Bob Bytes Back Archive: Partners in crime (Campus Partners)
4/10/1996
by Bob Fitrakis
Building community begins with the assumption that everyone belongs, nobody is to be excluded. Campus Partners’ final plan submitted last week is the opposite: it’s about economic and class apartheid; of favoring chain restaurants and corporate anchor stores over independent small businesses.
The plan seeks to build a fortressed community with “gateways,” “calming zones,” and “defensible street closures.” This is arrogance and snobbery. It’s an attempt to protect the “right” people and keep the “wrong” people out. This is why the Frumpies on the Campus Partners staff (Formerly Radical Upwardly Mobile Professionals) and their apologists are personalizing their attacks against me. I’m sure they’ve got dozens of affidavits proving that I soaped myself excessively in the shower in ninth grade, but these attacks don’t change the substance of their “master plan” for the campus master race. For those of you who haven’t read it, it’s available at a few campus area libraries and I’ve included page references.
Barry Humphries and his Frumpies have decided that they don’t like the campus area as it is, so they want to knock it down and bring Disneyland planning to the area. And I don’t exaggerate here, they state: “…The remaining 50 percent of the structures in the [High Street] corridor lack significant detail for reuse potential when the cost of renovation or their ability to provide appropriately sized retail floor plates is considered.” (15-9) They don’t like the businesses in these buildings, and they don’t adapt well to suburban strip mall taste and requirements, so they’ll be knocked down if they’re not accidentally burnt down.
They have three themes. First, in south campus where Papa Joe’s conveniently went up in flames, they want shopping and dining. They envision “better quality” restaurants (pg. 15-6), “higher caliber” bars (pg. 15-10), and nifty stores like “The Gap” or “The Limited” (pg. 15-6). Excuse me, if the Gap or the Limited want to come into the area, let them do it with their own resources and not with public welfare checks provided through Campus Partners. Oh yeah, they also think the area needs “larger record stores” (pg. 15-7). This is absurd. The campus area is home to the few remaining independent music stores in Columbus. Any attempt to drive out the likes of Used Kids would be a cultural crime against humanity.

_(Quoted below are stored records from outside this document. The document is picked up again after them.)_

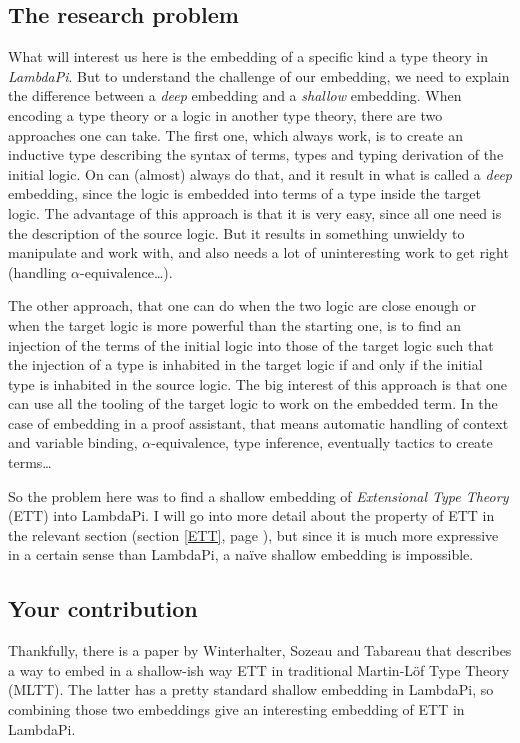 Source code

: \subsection*{The research problem}

What will interest us here is the embedding of a specific kind a type theory in
\emph{LambdaPi}. But to understand the challenge of our embedding, we need to
explain the difference between a \emph{deep} embedding and a \emph{shallow}
embedding. When encoding a type theory or a logic in another type theory, there
are two approaches one can take.  The first one, which always work, is to create
an inductive type describing the syntax of terms, types and typing derivation of
the initial logic. On can (almost) always do that, and it result in what is
called a \emph{deep} embedding, since the logic is embedded into terms of a type
inside the target logic.  The advantage of this approach is that it is very
easy, since all one need is the description of the source logic. But it results
in something unwieldy to manipulate and work with, and also needs a lot of
uninteresting work to get right (handling $\alpha$-equivalence\dots).

The other approach, that one can do when the two logic are close enough or when
the target logic is more powerful than the starting one, is to find an injection
of the terms of the initial logic into those of the target logic such that the
injection of a type is inhabited in the target logic if and only if the initial
type is inhabited in the source logic.  The big interest of this approach is
that one can use all the tooling of the target logic to work on the embedded
term. In the case of embedding in a proof assistant, that means automatic
handling of context and variable binding, $\alpha$-equivalence, type inference,
eventually tactics to create terms\dots

So the problem here was to find a shallow embedding of \emph{Extensional Type
Theory} (ETT) into LambdaPi. I will go into more detail about the property of
ETT in the relevant section (section \ref{ETT}, page \pageref{ETT}), but since
it is much more expressive in a certain sense than LambdaPi, a naïve shallow
embedding is impossible.

\thispagestyle{empty}
\subsection*{Your contribution}

Thankfully, there is a paper by Winterhalter, Sozeau and
Tabareau\cite{winterhalter_eliminating_2019} that describes a way to embed in a
shallow-ish way ETT in traditional Martin-Löf Type Theory (MLTT). The latter has a
pretty standard shallow embedding in LambdaPi, so combining those two embeddings
give an interesting embedding of ETT in LambdaPi.

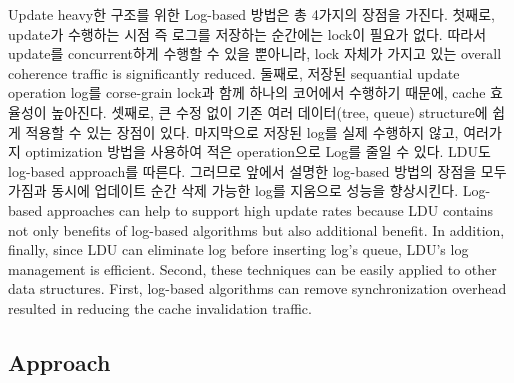 %
\ifkor
Update heavy한 구조를 위한 Log-based 방법은 총 4가지의 장점을 가진다. 
첫째로, update가 수행하는 시점 즉 로그를 저장하는 순간에는 lock이 필요가 없다. 
따라서 update를 concurrent하게 수행할 수 있을 뿐아니라, lock 자체가 가지고 있는 overall
coherence traffic is significantly reduced.
둘째로, 저장된 sequantial update operation log를 corse-grain lock과 함께 하나의 코어에서 수행하기
때문에, cache 효율성이 높아진다.
셋째로, 큰 수정 없이 기존 여러 데이터(tree, queue) structure에 쉽게 적용할 수 있는 장점이 있다.
마지막으로 저장된 log를 실제 수행하지 않고, 여러가지 optimization 방법을 사용하여 적은 operation으로 Log를 줄일 수
있다. 
LDU도 log-based approach를 따른다. 그러므로 앞에서 설명한 log-based 방법의 장점을 모두 가짐과 동시에
업데이트 순간 삭제 가능한 log를 지움으로 성능을 향상시킨다.
\else
Log-based approaches can help to support high update rates because
LDU contains not only benefits of log-based algorithms but also additional benefit.
In addition, finally, since LDU can eliminate log before inserting log's queue,
LDU's log management is efficient.
Second, these techniques can be easily applied to other data structures.
First, log-based algorithms can remove synchronization overhead resulted in
reducing the cache invalidation traffic.
\fi


\subsection{Approach}


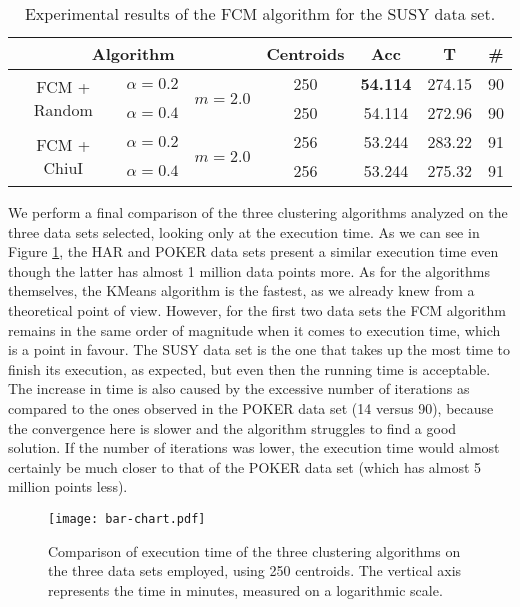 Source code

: \begin{table}[h!]
\centering
\caption{Experimental results of the FCM algorithm for the SUSY data set.}
\label{tab:susy2}
\begin{tabular}{ccccccc}
\toprule
\multicolumn{3}{c}{Algorithm} & Centroids & Acc & T & \#\\ \midrule
 \multirow{2}{*}{FCM + Random} & $\alpha = 0.2$ & \multirow{2}{*}{$m=2.0$} & 250 & \textbf{54.114} & 274.15 & 90\\
& $\alpha=0.4$ &  & 250 & 54.114 & 272.96 & 90\\
\multirow{2}{*}{FCM + ChiuI} & $\alpha = 0.2$ & \multirow{2}{*}{$m=2.0$} & 256 & 53.244 & 283.22 & 91\\
& $\alpha=0.4$ &  & 256 & 53.244 & 275.32 & 91\\ \bottomrule
\end{tabular}
\end{table}

We perform a final comparison of the three clustering algorithms analyzed on the three data sets selected, looking only at the execution time. As we can see in Figure \ref{fig:bar-chart}, the HAR and POKER data sets present a similar execution time even though the latter has almost 1 million data points more. As for the algorithms themselves, the KMeans algorithm is the fastest, as we already knew from a theoretical point of view. However, for the first two data sets the FCM algorithm remains in the same order of magnitude when it comes to execution time, which is a point in favour. The SUSY data set is the one that takes up the most time to finish its execution, as expected, but even then the running time is acceptable. The increase in time is also caused by the excessive number of iterations as compared to the ones observed in the POKER data set (14 versus 90), because the convergence here is slower and the algorithm struggles to find a good solution. If the number of iterations was lower, the execution time would almost certainly be much closer to that of the POKER data set (which has almost 5 million points less).

\begin{figure}[h!]
\centering
\texttt{[image: bar-chart.pdf]}
\caption{Comparison of execution time of the three clustering algorithms on the three data sets employed, using 250 centroids. The vertical axis represents the time in minutes, measured on a logarithmic scale.}
\label{fig:bar-chart}
\end{figure}

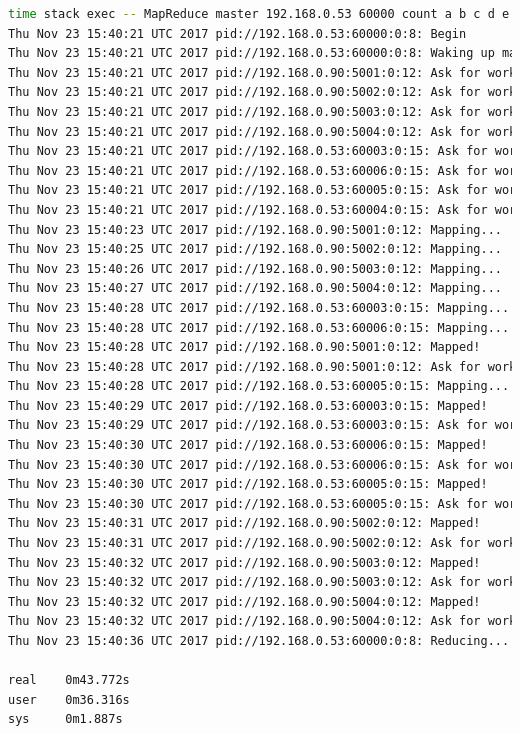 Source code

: \documentclass[12pt]{article}
\begin{document}
\begin{lstlisting}[language=bash, basicstyle=\ttfamily\small, caption=4 локальних та 4 віддалених мапера]
time stack exec -- MapReduce master 192.168.0.53 60000 count a b c d e f g >> /dev/null
Thu Nov 23 15:40:21 UTC 2017 pid://192.168.0.53:60000:0:8: Begin
Thu Nov 23 15:40:21 UTC 2017 pid://192.168.0.53:60000:0:8: Waking up mappers...
Thu Nov 23 15:40:21 UTC 2017 pid://192.168.0.90:5001:0:12: Ask for work
Thu Nov 23 15:40:21 UTC 2017 pid://192.168.0.90:5002:0:12: Ask for work
Thu Nov 23 15:40:21 UTC 2017 pid://192.168.0.90:5003:0:12: Ask for work
Thu Nov 23 15:40:21 UTC 2017 pid://192.168.0.90:5004:0:12: Ask for work
Thu Nov 23 15:40:21 UTC 2017 pid://192.168.0.53:60003:0:15: Ask for work
Thu Nov 23 15:40:21 UTC 2017 pid://192.168.0.53:60006:0:15: Ask for work
Thu Nov 23 15:40:21 UTC 2017 pid://192.168.0.53:60005:0:15: Ask for work
Thu Nov 23 15:40:21 UTC 2017 pid://192.168.0.53:60004:0:15: Ask for work
Thu Nov 23 15:40:23 UTC 2017 pid://192.168.0.90:5001:0:12: Mapping...
Thu Nov 23 15:40:25 UTC 2017 pid://192.168.0.90:5002:0:12: Mapping...
Thu Nov 23 15:40:26 UTC 2017 pid://192.168.0.90:5003:0:12: Mapping...
Thu Nov 23 15:40:27 UTC 2017 pid://192.168.0.90:5004:0:12: Mapping...
Thu Nov 23 15:40:28 UTC 2017 pid://192.168.0.53:60003:0:15: Mapping...
Thu Nov 23 15:40:28 UTC 2017 pid://192.168.0.53:60006:0:15: Mapping...
Thu Nov 23 15:40:28 UTC 2017 pid://192.168.0.90:5001:0:12: Mapped!
Thu Nov 23 15:40:28 UTC 2017 pid://192.168.0.90:5001:0:12: Ask for work
Thu Nov 23 15:40:28 UTC 2017 pid://192.168.0.53:60005:0:15: Mapping...
Thu Nov 23 15:40:29 UTC 2017 pid://192.168.0.53:60003:0:15: Mapped!
Thu Nov 23 15:40:29 UTC 2017 pid://192.168.0.53:60003:0:15: Ask for work
Thu Nov 23 15:40:30 UTC 2017 pid://192.168.0.53:60006:0:15: Mapped!
Thu Nov 23 15:40:30 UTC 2017 pid://192.168.0.53:60006:0:15: Ask for work
Thu Nov 23 15:40:30 UTC 2017 pid://192.168.0.53:60005:0:15: Mapped!
Thu Nov 23 15:40:30 UTC 2017 pid://192.168.0.53:60005:0:15: Ask for work
Thu Nov 23 15:40:31 UTC 2017 pid://192.168.0.90:5002:0:12: Mapped!
Thu Nov 23 15:40:31 UTC 2017 pid://192.168.0.90:5002:0:12: Ask for work
Thu Nov 23 15:40:32 UTC 2017 pid://192.168.0.90:5003:0:12: Mapped!
Thu Nov 23 15:40:32 UTC 2017 pid://192.168.0.90:5003:0:12: Ask for work
Thu Nov 23 15:40:32 UTC 2017 pid://192.168.0.90:5004:0:12: Mapped!
Thu Nov 23 15:40:32 UTC 2017 pid://192.168.0.90:5004:0:12: Ask for work
Thu Nov 23 15:40:36 UTC 2017 pid://192.168.0.53:60000:0:8: Reducing...

real    0m43.772s
user    0m36.316s
sys     0m1.887s
\end{lstlisting}
\end{document}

Second, the Partners want “to create an art theme at 15th and High.” This will include a new performing arts center on the east side of High, presumably to compliment the already existing Wexner Center and Mershon Auditorium across the street. It’s also a good excuse to tear down a bunch of buildings that are being used improperly by the riff-raff in the neighborhood, according to Campus Partners’ criteria.
Third, and even more absurd, the Partners are planning an “international” theme for the Lane-High area. Their plan will destroy perhaps the most ethnically diverse neighborhood strip in all of Ohio: name another strip in Ohio that has affordable real Chinese, Indian, Korean, Ethiopian, and Mexican restaurants in such close proximity. Most likely they will remove this actually existing cultural diversity and replace it with the food court at Lane Avenue Shopping Center, or Chi-Chi’s.
As Randy Morrison of the Godman Guild pointed out in his comments on the Campus Partners plan, the plan requires massive “displacement” and another plan is needed to “mitigate” this. Campus Partners is undertaking an ethnic and economic cleansing of the university district. This sounds like the preferences of middle-aged, middle-class former students, not the actual students who have different tastes and limited incomes.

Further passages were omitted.